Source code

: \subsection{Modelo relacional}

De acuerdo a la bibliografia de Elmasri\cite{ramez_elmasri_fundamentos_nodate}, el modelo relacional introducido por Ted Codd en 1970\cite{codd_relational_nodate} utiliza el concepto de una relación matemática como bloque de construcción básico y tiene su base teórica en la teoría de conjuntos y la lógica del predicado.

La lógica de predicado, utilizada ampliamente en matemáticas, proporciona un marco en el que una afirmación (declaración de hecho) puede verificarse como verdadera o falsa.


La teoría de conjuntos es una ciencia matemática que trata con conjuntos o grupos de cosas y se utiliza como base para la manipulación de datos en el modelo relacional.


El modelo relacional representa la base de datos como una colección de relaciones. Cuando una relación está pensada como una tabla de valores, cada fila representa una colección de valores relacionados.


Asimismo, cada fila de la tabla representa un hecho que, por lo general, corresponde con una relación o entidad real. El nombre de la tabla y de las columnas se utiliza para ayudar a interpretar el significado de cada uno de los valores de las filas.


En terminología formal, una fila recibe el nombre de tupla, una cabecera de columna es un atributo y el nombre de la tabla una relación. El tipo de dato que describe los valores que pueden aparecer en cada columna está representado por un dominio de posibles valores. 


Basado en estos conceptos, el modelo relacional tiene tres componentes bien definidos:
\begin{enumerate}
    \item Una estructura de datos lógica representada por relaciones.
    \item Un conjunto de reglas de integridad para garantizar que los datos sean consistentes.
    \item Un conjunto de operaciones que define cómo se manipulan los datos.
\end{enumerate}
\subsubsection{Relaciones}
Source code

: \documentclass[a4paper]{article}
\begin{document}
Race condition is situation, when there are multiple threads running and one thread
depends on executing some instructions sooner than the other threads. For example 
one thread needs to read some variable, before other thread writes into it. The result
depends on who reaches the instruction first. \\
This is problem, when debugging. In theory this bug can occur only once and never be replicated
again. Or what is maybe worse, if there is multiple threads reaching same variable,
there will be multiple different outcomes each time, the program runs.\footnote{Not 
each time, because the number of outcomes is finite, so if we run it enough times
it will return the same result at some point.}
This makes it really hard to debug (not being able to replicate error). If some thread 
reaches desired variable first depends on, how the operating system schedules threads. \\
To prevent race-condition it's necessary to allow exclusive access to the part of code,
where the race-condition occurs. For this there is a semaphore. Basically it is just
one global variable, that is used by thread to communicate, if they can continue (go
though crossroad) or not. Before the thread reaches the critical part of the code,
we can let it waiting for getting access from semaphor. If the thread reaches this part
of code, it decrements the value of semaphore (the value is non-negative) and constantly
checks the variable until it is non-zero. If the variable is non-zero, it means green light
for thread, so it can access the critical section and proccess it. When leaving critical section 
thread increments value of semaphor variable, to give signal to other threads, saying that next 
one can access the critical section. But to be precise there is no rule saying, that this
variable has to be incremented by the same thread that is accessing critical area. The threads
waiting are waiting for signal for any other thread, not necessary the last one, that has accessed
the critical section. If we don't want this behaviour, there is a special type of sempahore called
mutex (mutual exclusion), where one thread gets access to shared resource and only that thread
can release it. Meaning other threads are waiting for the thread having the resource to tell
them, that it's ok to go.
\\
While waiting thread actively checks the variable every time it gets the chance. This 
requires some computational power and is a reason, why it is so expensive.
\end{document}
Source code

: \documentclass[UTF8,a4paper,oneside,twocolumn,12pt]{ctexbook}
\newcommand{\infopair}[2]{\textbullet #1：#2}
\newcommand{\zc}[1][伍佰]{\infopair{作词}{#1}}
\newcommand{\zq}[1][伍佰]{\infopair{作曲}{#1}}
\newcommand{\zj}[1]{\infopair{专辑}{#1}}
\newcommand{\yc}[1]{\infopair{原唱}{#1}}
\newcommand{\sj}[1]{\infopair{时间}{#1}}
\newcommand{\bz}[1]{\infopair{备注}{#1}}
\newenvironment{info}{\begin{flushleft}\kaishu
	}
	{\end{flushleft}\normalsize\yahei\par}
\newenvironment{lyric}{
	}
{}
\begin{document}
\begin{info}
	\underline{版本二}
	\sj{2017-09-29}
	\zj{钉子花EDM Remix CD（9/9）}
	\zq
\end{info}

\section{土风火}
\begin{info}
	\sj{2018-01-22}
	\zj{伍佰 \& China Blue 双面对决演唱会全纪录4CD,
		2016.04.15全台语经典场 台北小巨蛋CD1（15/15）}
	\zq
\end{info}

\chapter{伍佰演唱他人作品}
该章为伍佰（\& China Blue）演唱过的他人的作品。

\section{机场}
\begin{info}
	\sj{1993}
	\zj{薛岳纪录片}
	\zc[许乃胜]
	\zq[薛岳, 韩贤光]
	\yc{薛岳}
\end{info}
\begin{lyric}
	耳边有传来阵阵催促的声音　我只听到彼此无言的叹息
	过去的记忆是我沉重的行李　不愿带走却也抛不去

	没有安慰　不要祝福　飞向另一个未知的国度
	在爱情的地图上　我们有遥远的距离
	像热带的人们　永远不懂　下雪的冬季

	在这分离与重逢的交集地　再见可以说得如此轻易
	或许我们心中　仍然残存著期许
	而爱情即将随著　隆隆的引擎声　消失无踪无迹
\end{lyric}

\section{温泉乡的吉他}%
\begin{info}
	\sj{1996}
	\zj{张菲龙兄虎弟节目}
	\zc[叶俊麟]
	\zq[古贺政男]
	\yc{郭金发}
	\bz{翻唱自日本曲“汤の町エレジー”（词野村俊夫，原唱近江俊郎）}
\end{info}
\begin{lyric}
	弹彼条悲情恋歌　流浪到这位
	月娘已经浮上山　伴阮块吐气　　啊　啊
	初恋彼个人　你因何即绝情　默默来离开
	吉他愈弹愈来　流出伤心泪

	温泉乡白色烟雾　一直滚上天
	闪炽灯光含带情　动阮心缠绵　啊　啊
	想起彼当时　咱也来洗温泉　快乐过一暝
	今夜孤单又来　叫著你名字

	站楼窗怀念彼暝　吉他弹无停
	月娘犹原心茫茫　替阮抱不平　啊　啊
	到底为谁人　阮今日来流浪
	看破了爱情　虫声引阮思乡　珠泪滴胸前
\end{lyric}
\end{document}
--*--
Which lines run from the one containing "站楼窗怀念彼暝　吉他弹无停" to the final line of the entries? Return those lines exactly, and only those.

	站楼窗怀念彼暝　吉他弹无停
	月娘犹原心茫茫　替阮抱不平　啊　啊
	到底为谁人　阮今日来流浪
	看破了爱情　虫声引阮思乡　珠泪滴胸前
\end{lyric}
\end{document}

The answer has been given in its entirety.